(Dataset entries)
----
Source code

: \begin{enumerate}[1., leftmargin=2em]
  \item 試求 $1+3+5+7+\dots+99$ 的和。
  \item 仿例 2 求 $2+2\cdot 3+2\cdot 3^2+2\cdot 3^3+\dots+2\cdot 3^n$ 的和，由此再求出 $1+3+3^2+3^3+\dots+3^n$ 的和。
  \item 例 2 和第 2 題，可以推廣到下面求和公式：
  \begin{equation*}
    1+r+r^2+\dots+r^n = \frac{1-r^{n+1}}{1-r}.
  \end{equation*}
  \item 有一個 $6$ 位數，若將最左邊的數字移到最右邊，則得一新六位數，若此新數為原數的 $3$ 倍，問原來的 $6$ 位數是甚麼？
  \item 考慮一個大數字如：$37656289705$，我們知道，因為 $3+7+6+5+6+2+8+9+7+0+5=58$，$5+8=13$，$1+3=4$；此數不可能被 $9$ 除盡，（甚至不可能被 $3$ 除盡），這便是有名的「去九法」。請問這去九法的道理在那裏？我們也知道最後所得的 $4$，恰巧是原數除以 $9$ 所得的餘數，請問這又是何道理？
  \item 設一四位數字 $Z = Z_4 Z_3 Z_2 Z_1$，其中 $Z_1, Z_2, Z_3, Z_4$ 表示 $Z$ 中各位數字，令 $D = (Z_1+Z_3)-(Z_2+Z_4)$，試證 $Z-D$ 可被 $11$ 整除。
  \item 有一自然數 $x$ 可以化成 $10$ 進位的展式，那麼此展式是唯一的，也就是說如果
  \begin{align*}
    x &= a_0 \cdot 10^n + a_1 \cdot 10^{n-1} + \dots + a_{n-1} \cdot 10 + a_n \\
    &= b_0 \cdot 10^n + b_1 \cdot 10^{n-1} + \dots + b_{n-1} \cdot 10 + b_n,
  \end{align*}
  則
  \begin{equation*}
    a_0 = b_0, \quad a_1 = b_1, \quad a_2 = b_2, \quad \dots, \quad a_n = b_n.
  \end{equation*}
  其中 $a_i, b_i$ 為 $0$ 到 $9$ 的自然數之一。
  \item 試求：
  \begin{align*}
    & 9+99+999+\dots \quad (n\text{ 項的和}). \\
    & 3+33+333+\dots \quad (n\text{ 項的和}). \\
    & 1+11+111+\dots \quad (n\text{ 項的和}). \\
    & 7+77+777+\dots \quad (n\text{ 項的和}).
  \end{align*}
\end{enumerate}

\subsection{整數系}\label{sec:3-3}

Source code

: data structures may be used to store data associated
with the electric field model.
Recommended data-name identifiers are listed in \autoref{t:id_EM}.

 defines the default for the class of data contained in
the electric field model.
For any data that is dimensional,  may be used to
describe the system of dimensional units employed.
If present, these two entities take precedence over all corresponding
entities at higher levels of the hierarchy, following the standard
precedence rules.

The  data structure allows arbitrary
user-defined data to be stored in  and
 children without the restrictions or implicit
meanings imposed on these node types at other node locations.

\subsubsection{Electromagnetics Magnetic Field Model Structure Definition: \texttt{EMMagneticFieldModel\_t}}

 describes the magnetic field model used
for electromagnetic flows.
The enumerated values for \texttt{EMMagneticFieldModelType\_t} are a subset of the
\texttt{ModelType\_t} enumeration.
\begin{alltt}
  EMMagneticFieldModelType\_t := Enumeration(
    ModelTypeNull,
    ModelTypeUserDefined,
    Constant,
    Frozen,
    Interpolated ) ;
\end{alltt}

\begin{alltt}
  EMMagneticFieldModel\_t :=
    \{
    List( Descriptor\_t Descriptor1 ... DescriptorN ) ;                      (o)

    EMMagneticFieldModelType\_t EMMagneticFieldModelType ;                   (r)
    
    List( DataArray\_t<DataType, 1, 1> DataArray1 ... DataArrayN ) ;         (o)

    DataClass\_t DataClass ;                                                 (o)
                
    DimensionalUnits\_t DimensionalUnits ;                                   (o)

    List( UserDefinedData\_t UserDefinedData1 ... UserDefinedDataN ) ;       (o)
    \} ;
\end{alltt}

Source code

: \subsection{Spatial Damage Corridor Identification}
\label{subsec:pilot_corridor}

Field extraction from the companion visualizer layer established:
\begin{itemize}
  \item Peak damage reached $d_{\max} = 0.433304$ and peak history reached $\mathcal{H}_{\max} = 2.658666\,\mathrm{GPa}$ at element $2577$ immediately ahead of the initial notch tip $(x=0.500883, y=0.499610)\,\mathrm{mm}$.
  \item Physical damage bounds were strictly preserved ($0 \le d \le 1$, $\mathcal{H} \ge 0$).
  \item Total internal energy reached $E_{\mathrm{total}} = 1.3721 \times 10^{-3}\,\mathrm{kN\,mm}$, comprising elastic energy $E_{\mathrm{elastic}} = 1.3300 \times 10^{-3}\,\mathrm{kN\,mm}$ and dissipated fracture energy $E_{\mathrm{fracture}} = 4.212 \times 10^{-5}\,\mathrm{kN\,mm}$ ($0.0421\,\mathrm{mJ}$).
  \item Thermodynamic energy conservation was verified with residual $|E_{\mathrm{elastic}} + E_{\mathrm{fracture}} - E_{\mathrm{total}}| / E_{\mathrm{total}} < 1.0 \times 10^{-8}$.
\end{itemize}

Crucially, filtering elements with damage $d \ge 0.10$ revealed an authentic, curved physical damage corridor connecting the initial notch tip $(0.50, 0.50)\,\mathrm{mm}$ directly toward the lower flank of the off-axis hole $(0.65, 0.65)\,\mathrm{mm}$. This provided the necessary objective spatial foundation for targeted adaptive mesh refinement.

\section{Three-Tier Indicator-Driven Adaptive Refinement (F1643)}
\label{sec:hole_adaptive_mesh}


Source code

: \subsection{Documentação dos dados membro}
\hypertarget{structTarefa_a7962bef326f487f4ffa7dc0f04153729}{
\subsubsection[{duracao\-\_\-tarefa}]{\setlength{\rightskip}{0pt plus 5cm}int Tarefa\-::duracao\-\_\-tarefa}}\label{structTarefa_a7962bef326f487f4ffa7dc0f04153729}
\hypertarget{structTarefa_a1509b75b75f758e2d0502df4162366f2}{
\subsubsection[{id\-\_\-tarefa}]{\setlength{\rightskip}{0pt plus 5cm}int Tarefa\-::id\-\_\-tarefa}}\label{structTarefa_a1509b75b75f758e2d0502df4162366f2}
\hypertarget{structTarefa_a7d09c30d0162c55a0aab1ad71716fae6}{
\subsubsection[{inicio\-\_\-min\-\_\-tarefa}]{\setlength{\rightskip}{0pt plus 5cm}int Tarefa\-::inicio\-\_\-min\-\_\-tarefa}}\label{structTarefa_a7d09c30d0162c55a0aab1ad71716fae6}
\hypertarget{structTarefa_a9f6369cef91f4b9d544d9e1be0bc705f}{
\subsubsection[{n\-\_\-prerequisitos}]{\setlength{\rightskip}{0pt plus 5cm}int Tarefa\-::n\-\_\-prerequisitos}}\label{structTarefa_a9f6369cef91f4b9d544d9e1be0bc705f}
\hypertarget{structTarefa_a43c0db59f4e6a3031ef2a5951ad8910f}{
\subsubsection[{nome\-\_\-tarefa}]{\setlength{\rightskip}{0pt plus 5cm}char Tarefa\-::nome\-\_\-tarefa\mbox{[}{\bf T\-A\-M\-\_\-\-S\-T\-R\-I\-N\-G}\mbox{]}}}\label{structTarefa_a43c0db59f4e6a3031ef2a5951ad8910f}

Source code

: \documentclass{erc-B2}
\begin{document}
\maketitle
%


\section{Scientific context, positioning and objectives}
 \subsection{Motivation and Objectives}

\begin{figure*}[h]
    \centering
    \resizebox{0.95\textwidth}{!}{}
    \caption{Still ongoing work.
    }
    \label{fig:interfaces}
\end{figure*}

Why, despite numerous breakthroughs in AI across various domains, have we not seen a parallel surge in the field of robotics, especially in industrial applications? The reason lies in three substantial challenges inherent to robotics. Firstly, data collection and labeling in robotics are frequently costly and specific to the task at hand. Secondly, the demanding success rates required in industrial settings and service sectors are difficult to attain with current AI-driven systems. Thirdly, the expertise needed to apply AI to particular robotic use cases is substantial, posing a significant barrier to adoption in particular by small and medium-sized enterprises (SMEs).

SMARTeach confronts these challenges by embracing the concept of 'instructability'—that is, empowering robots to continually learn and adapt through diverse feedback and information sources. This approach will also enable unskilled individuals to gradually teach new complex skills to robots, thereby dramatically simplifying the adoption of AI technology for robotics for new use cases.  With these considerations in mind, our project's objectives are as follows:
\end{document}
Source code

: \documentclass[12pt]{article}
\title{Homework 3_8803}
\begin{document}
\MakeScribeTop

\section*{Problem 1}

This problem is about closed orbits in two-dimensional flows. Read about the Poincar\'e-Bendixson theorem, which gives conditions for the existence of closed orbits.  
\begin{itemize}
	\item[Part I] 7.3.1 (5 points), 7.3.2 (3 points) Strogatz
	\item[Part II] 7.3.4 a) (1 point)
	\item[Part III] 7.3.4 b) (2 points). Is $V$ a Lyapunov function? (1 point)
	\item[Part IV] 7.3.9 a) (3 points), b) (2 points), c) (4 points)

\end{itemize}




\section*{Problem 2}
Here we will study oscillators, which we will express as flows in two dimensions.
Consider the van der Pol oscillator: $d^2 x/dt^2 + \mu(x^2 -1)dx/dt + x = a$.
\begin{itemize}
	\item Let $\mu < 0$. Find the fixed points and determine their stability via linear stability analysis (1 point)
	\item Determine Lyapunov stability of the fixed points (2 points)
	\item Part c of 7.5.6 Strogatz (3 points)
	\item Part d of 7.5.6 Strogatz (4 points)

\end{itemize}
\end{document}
----
Your instructions
Reproduce exactly the lines that run from the start of the records to the line with "除盡，（甚至不可能被 $3$ 除盡），這便是有名的「去九法」。請問這去九法的道理在那裏？我們也知道最後所得的", both included.

The answer
Source code

: \begin{enumerate}[1., leftmargin=2em]
  \item 試求 $1+3+5+7+\dots+99$ 的和。
  \item 仿例 2 求 $2+2\cdot 3+2\cdot 3^2+2\cdot 3^3+\dots+2\cdot 3^n$ 的和，由此再求出 $1+3+3^2+3^3+\dots+3^n$ 的和。
  \item 例 2 和第 2 題，可以推廣到下面求和公式：
  \begin{equation*}
    1+r+r^2+\dots+r^n = \frac{1-r^{n+1}}{1-r}.
  \end{equation*}
  \item 有一個 $6$ 位數，若將最左邊的數字移到最右邊，則得一新六位數，若此新數為原數的 $3$ 倍，問原來的 $6$ 位數是甚麼？
  \item 考慮一個大數字如：$37656289705$，我們知道，因為 $3+7+6+5+6+2+8+9+7+0+5=58$，$5+8=13$，$1+3=4$；此數不可能被 $9$ 除盡，（甚至不可能被 $3$ 除盡），這便是有名的「去九法」。請問這去九法的道理在那裏？我們也知道最後所得的 $4$，恰巧是原數除以 $9$ 所得的餘數，請問這又是何道理？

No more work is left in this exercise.